Exercise brief:
Where the data below begins, start duplicating lines exactly, and finish with the line containing "## Chapitre XXXV"; add nothing else. Leave the pictures out.

Data:
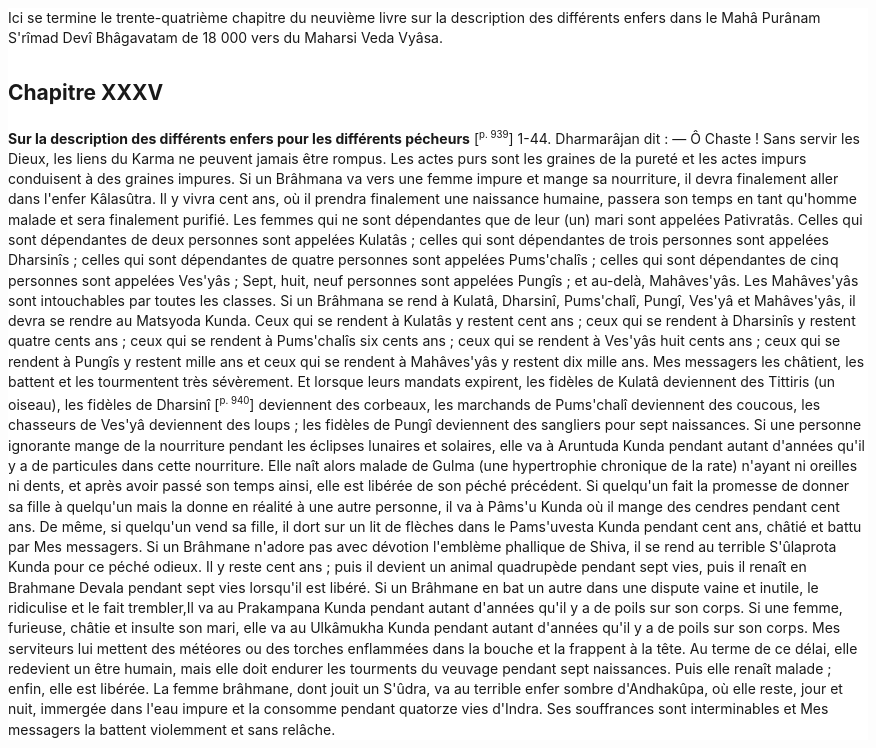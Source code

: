 Ici se termine le trente-quatrième chapitre du neuvième livre sur la description des différents enfers dans le Mahâ Purânam S'rîmad Devî Bhâgavatam de 18 000 vers du Maharsi Veda Vyâsa.


<span id="c35"></span>

## Chapitre XXXV

**Sur la description des différents enfers pour les différents pécheurs** <span id="p939">[<sup><small>p. 939</small></sup>]</span> 1-44. Dharmarâjan dit : — Ô Chaste ! Sans servir les Dieux, les liens du Karma ne peuvent jamais être rompus. Les actes purs sont les graines de la pureté et les actes impurs conduisent à des graines impures. Si un Brâhmana va vers une femme impure et mange sa nourriture, il devra finalement aller dans l'enfer Kâlasûtra. Il y vivra cent ans, où il prendra finalement une naissance humaine, passera son temps en tant qu'homme malade et sera finalement purifié. Les femmes qui ne sont dépendantes que de leur (un) mari sont appelées Pativratâs. Celles qui sont dépendantes de deux personnes sont appelées Kulatâs ; celles qui sont dépendantes de trois personnes sont appelées Dharsinîs ; celles qui sont dépendantes de quatre personnes sont appelées Pums'chalîs ; celles qui sont dépendantes de cinq personnes sont appelées Ves'yâs ; Sept, huit, neuf personnes sont appelées Pungîs ; et au-delà, Mahâves'yâs. Les Mahâves'yâs sont intouchables par toutes les classes. Si un Brâhmana se rend à Kulatâ, Dharsinî, Pums'chalî, Pungî, Ves'yâ et Mahâves'yâs, il devra se rendre au Matsyoda Kunda. Ceux qui se rendent à Kulatâs y restent cent ans ; ceux qui se rendent à Dharsinîs y restent quatre cents ans ; ceux qui se rendent à Pums'chalîs six cents ans ; ceux qui se rendent à Ves'yâs huit cents ans ; ceux qui se rendent à Pungîs y restent mille ans et ceux qui se rendent à Mahâves'yâs y restent dix mille ans. Mes messagers les châtient, les battent et les tourmentent très sévèrement. Et lorsque leurs mandats expirent, les fidèles de Kulatâ deviennent des Tittiris (un oiseau), les fidèles de Dharsinî <span id="p940">[<sup><small>p. 940</small></sup>]</span> deviennent des corbeaux, les marchands de Pums'chalî deviennent des coucous, les chasseurs de Ves'yâ deviennent des loups ; les fidèles de Pungî deviennent des sangliers pour sept naissances. Si une personne ignorante mange de la nourriture pendant les éclipses lunaires et solaires, elle va à Aruntuda Kunda pendant autant d'années qu'il y a de particules dans cette nourriture. Elle naît alors malade de Gulma (une hypertrophie chronique de la rate) n'ayant ni oreilles ni dents, et après avoir passé son temps ainsi, elle est libérée de son péché précédent. Si quelqu'un fait la promesse de donner sa fille à quelqu'un mais la donne en réalité à une autre personne, il va à Pâms'u Kunda où il mange des cendres pendant cent ans. De même, si quelqu'un vend sa fille, il dort sur un lit de flèches dans le Pams'uvesta Kunda pendant cent ans, châtié et battu par Mes messagers. Si un Brâhmane n'adore pas avec dévotion l'emblème phallique de Shiva, il se rend au terrible S'ûlaprota Kunda pour ce péché odieux. Il y reste cent ans ; puis il devient un animal quadrupède pendant sept vies, puis il renaît en Brahmane Devala pendant sept vies lorsqu'il est libéré. ​​Si un Brâhmane en bat un autre dans une dispute vaine et inutile, le ridiculise et le fait trembler,Il va au Prakampana Kunda pendant autant d'années qu'il y a de poils sur son corps. Si une femme, furieuse, châtie et insulte son mari, elle va au Ulkâmukha Kunda pendant autant d'années qu'il y a de poils sur son corps. Mes serviteurs lui mettent des météores ou des torches enflammées dans la bouche et la frappent à la tête. Au terme de ce délai, elle redevient un être humain, mais elle doit endurer les tourments du veuvage pendant sept naissances. Puis elle renaît malade ; enfin, elle est libérée. La femme brâhmane, dont jouit un S'ûdra, va au terrible enfer sombre d'Andhakûpa, où elle reste, jour et nuit, immergée dans l'eau impure et la consomme pendant quatorze vies d'Indra. Ses souffrances sont interminables et Mes messagers la battent violemment et sans relâche.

Response area:
Source code

: Ici se termine le trente-quatrième chapitre du neuvième livre sur la description des différents enfers dans le Mahâ Purânam S'rîmad Devî Bhâgavatam de 18 000 vers du Maharsi Veda Vyâsa.


<span id="c35"></span>

## Chapitre XXXV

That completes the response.